*What to produce*
Look through the listing below, and wherever a line has the string "workshops", copy it.

☆ ☆ ☆ ☆ ☆ ☆ ☆

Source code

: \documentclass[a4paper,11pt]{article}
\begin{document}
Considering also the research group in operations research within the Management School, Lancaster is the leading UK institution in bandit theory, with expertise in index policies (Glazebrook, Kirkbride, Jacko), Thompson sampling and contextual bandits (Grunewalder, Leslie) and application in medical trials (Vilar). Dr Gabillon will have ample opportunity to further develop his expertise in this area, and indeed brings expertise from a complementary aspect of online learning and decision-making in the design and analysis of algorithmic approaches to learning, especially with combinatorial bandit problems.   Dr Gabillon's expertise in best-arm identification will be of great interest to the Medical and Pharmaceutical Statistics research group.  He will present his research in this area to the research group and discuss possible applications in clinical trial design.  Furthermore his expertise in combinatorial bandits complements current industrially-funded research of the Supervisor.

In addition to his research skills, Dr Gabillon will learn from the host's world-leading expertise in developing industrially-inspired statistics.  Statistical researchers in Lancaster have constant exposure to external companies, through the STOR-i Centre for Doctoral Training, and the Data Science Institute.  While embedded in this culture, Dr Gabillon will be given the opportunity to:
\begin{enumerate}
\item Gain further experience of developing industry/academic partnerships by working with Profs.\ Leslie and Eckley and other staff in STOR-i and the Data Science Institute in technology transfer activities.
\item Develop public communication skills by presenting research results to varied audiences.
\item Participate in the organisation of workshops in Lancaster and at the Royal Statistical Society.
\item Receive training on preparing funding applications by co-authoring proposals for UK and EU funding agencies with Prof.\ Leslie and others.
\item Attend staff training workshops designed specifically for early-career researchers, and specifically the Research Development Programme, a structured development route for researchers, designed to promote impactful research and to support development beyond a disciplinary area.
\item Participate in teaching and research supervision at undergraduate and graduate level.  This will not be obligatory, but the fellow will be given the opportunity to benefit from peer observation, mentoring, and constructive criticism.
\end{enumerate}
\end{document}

☆ ☆ ☆ ☆ ☆ ☆ ☆

*Exercise result*
\item Participate in the organisation of workshops in Lancaster and at the Royal Statistical Society.
\item Attend staff training workshops designed specifically for early-career researchers, and specifically the Research Development Programme, a structured development route for researchers, designed to promote impactful research and to support development beyond a disciplinary area.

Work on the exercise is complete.